■ WHAT IS EXPECTED:
Copy out every line holding the string "모니터링" from the records below.

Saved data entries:
━━━━━━
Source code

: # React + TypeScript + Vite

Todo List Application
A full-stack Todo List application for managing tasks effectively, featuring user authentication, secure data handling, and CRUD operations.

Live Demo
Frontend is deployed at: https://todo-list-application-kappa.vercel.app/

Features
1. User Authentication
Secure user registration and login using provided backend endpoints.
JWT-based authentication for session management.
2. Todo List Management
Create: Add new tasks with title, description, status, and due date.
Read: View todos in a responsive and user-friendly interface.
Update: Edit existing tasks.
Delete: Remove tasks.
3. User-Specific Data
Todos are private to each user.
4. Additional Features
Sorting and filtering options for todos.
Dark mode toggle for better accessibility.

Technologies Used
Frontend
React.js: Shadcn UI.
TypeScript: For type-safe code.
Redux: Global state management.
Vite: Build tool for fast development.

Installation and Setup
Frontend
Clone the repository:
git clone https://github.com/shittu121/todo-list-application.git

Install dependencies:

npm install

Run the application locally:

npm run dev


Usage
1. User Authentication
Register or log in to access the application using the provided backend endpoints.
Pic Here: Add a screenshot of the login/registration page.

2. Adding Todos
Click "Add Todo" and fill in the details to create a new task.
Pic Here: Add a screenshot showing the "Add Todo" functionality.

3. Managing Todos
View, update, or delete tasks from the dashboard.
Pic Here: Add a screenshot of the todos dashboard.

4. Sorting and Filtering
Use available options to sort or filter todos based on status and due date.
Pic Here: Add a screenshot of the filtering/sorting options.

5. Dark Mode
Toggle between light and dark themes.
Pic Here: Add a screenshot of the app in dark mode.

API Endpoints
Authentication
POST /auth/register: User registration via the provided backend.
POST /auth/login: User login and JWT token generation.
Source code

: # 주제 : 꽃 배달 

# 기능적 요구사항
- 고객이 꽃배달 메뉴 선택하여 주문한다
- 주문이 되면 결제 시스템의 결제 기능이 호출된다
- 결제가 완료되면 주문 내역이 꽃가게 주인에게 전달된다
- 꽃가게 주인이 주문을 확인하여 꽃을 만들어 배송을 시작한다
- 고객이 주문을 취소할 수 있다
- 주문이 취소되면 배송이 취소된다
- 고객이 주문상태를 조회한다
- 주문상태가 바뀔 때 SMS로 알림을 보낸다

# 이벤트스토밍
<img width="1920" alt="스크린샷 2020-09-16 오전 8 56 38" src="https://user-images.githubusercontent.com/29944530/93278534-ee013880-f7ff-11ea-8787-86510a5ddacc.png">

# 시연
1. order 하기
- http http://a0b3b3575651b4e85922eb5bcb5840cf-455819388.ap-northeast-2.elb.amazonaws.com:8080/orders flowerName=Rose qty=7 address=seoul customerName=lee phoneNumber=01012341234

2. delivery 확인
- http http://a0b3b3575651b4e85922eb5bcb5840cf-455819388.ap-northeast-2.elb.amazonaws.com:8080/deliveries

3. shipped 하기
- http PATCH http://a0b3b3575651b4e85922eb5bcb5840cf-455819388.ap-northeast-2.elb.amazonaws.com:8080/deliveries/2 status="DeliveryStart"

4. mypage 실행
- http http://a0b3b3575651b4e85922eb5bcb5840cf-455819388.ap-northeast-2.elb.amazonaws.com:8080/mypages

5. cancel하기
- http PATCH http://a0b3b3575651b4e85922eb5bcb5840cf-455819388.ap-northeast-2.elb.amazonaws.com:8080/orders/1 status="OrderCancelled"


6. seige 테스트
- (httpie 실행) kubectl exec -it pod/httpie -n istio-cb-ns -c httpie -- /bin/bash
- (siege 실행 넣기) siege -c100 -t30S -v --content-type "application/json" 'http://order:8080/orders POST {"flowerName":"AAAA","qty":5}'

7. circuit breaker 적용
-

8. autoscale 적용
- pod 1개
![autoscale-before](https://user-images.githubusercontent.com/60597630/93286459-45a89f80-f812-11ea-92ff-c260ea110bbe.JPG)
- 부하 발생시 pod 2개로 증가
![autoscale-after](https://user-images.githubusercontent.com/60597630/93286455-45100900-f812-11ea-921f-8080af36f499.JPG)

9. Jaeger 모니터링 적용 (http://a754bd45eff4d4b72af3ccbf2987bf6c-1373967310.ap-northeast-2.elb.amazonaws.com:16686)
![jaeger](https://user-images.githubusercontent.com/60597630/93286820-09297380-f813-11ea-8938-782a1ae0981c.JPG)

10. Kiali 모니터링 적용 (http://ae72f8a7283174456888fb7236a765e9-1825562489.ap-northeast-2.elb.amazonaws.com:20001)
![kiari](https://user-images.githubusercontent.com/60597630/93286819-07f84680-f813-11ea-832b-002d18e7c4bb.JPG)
━━━━━━
■ PROBLEM SOLUTION:
9. Jaeger 모니터링 적용 (http://a754bd45eff4d4b72af3ccbf2987bf6c-1373967310.ap-northeast-2.elb.amazonaws.com:16686)
10. Kiali 모니터링 적용 (http://ae72f8a7283174456888fb7236a765e9-1825562489.ap-northeast-2.elb.amazonaws.com:20001)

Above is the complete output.